Dataset entries:
Start of Block
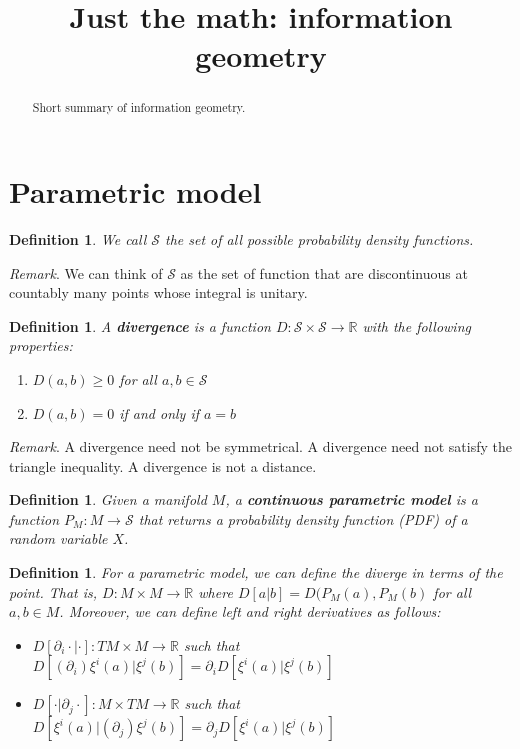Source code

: \documentclass{article}
\title{Just the math: information geometry}
\date{\vspace{-5ex}}
\newtheorem{defn}[equation]{Definition}
\newenvironment{remark}{\emph{Remark}.}{}
\begin{document}
\maketitle


\begin{abstract}
Short summary of information geometry.
\end{abstract}

\section{Parametric model}

\begin{defn}
	We call $\mathcal{S}$ the set of all possible probability density functions.
\end{defn}

\begin{remark}
	We can think of $\mathcal{S}$ as the set of function that are discontinuous at countably many points whose integral is unitary.
\end{remark}

\begin{defn}
	A \textbf{divergence} is a function $D : \mathcal{S} \times \mathcal{S} \to \mathbb{R}$ with the following properties:
	\begin{enumerate}
		\item $D(a, b) \geq 0$ for all $a,b \in \mathcal{S}$
		\item $D(a, b) = 0$ if and only if $a=b$
	\end{enumerate}
\end{defn}

\begin{remark}
	A divergence need not be symmetrical. A divergence need not satisfy the triangle inequality. A divergence is not a distance.
\end{remark}

\begin{defn}
	Given a manifold $M$, a \textbf{continuous parametric model} is a function $P_M : M \to \mathcal{S}$ that returns a probability density function (PDF) of a random variable $X$.
\end{defn}

\begin{defn}
	For a parametric model, we can define the diverge in terms of the point. That is, $D : M \times M \to \mathbb{R}$ where $D[a | b] = D(P_M(a), P_M(b)$ for all $a,b \in M$. Moreover, we can define left and right derivatives as follows:
	\begin{itemize}
		\item $D[\partial_i \cdot | \cdot] : TM \times M \to \mathbb{R}$ such that $D[ (\partial_i) \xi^i(a) | \xi^j(b)] = \partial_i D[\xi^i(a) | \xi^j(b)]$
		\item $D[\cdot | \partial_j \cdot] : M \times TM \to \mathbb{R}$ such that $D[ \xi^i(a) | (\partial_j) \xi^j(b)] = \partial_j D[\xi^i(a) | \xi^j(b)]$
	\end{itemize} 
\end{defn}

%
%
\end{document}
End of Block
Task to complete
The answer must be a single number: the count of lines in the data that include the word "probability".

Final answer
2